Permits were hard to obtain, however, and soon there was much more demand than supply. About that time, a Yugoslav citizen by the name of Paul Sjeklocha began frequenting hunting shows, claiming that by virtue of the fact that he was a citizen of a Communist country he had special insider connections in Mongolia, likewise a Communist country. He said that through his special connections he could arrange permits for Ovis Ammon Ammon. He was a well-dressed, smooth-talking man, and he collected payment in full from a number of hunters, only to disappear and never be heard of again. In a business that is well-known for chicanery, Paul Sjeklocha is well remembered as one of the most notorious shysters.

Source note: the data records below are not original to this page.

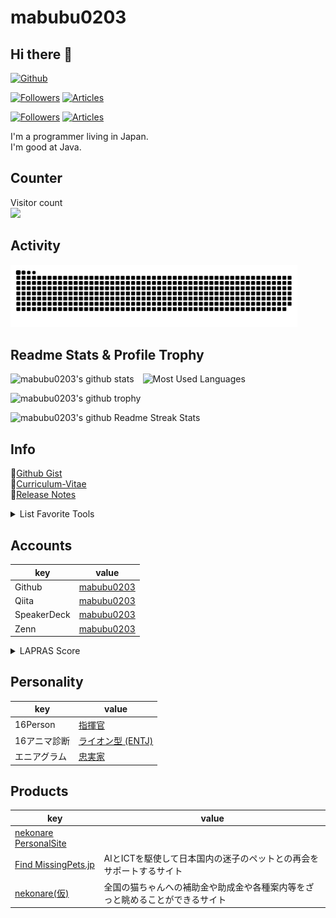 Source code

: # mabubu0203

## Hi there 👋

[![Github](https://img.shields.io/github/followers/mabubu0203?label=Follow&style=social)](https://github.com/mabubu0203)

[![Followers](https://badgen.org/img/zenn/mabubu0203/followers?style=plastic)](https://zenn.dev/mabubu0203)
[![Articles](https://badgen.org/img/zenn/mabubu0203/articles?style=plastic)](https://zenn.dev/mabubu0203)

[![Followers](https://badgen.org/img/qiita/mabubu0203/followers?style=plastic)](https://qiita.com/mabubu0203)
[![Articles](https://badgen.org/img/qiita/mabubu0203/articles?style=plastic)](https://qiita.com/mabubu0203)

I'm a programmer living in Japan.  
I'm good at Java.  

## Counter

<p align="left">
  Visitor count<br>
  <img src="https://profile-counter.glitch.me/mabubu0203/count.svg" />
</p>

## Activity

<picture>
  <source media="(prefers-color-scheme: dark)"
          srcset="img/github-contribution-grid-snake.svg">
  <source media="(prefers-color-scheme: light)"
          srcset="img/github-contribution-grid-snake-dark.svg">
  <img alt="github contribution grid snake animation"
       height="100"
       src="img/github-contribution-grid-snake.svg" />
</picture>

## Readme Stats & Profile Trophy
  
<p align="left">
  <img alt="mabubu0203's github stats"
       height="100"
       src="https://github-readme-stats.vercel.app/api?username=mabubu0203&count_private=true&include_all_commits=true&show_icons=true&theme=dracula" />
  <img alt="Most Used Languages"
       hspace="10"
       height="100"
       src="https://github-readme-stats.vercel.app/api/top-langs/?username=mabubu0203&theme=dracula&langs_count=8&hide=HTML,XSLT,TSQL&layout=compact" />
</p>

<p align="left">
  <img alt="mabubu0203's github trophy"
       height="100"
       src="https://github-profile-trophy.vercel.app/?username=mabubu0203&theme=dracula&rank=SECRET,SSS,SS,S,AAA,AA,A&column=&margin-w=10&margin-h=10" />
</p>

<p align="left">
  <img alt="mabubu0203's github Readme Streak Stats"
       src="https://github-readme-streak-stats.herokuapp.com/?user=mabubu0203" />
</p>

## Info

📝[Github Gist](https://gist.github.com/mabubu0203)  
📖[Curriculum-Vitae](https://github.com/mabubu0203/Curriculum-Vitae)  
🔨[Release Notes](./CHANGELOG.md)

<details>
<summary>List Favorite Tools</summary>
  
<!-- favorite_tools starts -->
- JetBrains All Products Pack
- VisualStudioCode
- Cursor
- Windsurf
- SourceTree
<!-- favorite_tools ends -->

</details>

## Accounts

| key         | value                                            |
|-------------|--------------------------------------------------|
| Github      | [mabubu0203](https://github.com/mabubu0203)      |
| Qiita       | [mabubu0203](https://qiita.com/mabubu0203)       |
| SpeakerDeck | [mabubu0203](https://speakerdeck.com/mabubu0203) |
| Zenn        | [mabubu0203](https://zenn.dev/mabubu0203)        |

<details>
<summary>LAPRAS Score</summary>

<!--START_SECTION:lapras-card-->
<p ><a href="https://lapras.com/public/mabubu0203" target="_blank" rel="noopener noreferrer"><img alt="mabubu0203's scores on LAPRAS are as follows: Engineering: 3.58 out of 5.0, Business: 3.48 out of 5.0, Influence: 3.08 out of 5.0." src="https://lapras-card-generator.vercel.app/api/svg?e=3.58&b=3.48&i=3.08&b1=%23020E27&b2=%230E5593&i1=%23030E21&i2=%231688BF&l=en" width="400" ></a>  
Last Updated on 3/1/2025, 1:20:31 AM</p>
<!--END_SECTION:lapras-card-->  
  
</details>
  
## Personality

| key          | value                                                                                 |
|--------------|---------------------------------------------------------------------------------------|
| 16Person     | [指揮官](https://www.16personalities.com/ja/entj%E5%9E%8B%E3%81%AE%E6%80%A7%E6%A0%BC) |
| 16アニマ診断 | [ライオン型 (ENTJ)](https://test.16color.net/type/entj)                               |
| エニアグラム | [忠実家](https://16test.uranaino.net/enneagram/type6/)                                |

## Products

| key                                                        | value                                                                        |
|------------------------------------------------------------|------------------------------------------------------------------------------|
| [nekonare PersonalSite](https://www.nekonare-personal.jp/) |                                                                              |
| [Find MissingPets.jp](https://www.find-missing-pets.jp/)   | AIとICTを駆使して日本国内の迷子のペットとの再会をサポートするサイト          |
| [nekonare(仮)](https://nekonare.website/)                  | 全国の猫ちゃんへの補助金や助成金や各種案内等をざっと眺めることができるサイト |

Hiccups aside, hunting in Mongolia developed steadily through the 1970s. Hunts were added for ibex, gazelle and argali in the Gobi desert, as well as ibex in the Altai. Overall, though, the numbers of hunters going to Mongolia remained small until the early 1980s. At that time, Chris Klineburger negotiated with Jhuulchin - the government tourist agency, which had a monopoly on all hunting in Mongolia - some very inexpensive package hunts for elk. If I remember correctly, when these hunts first came on the market in the early........(continued)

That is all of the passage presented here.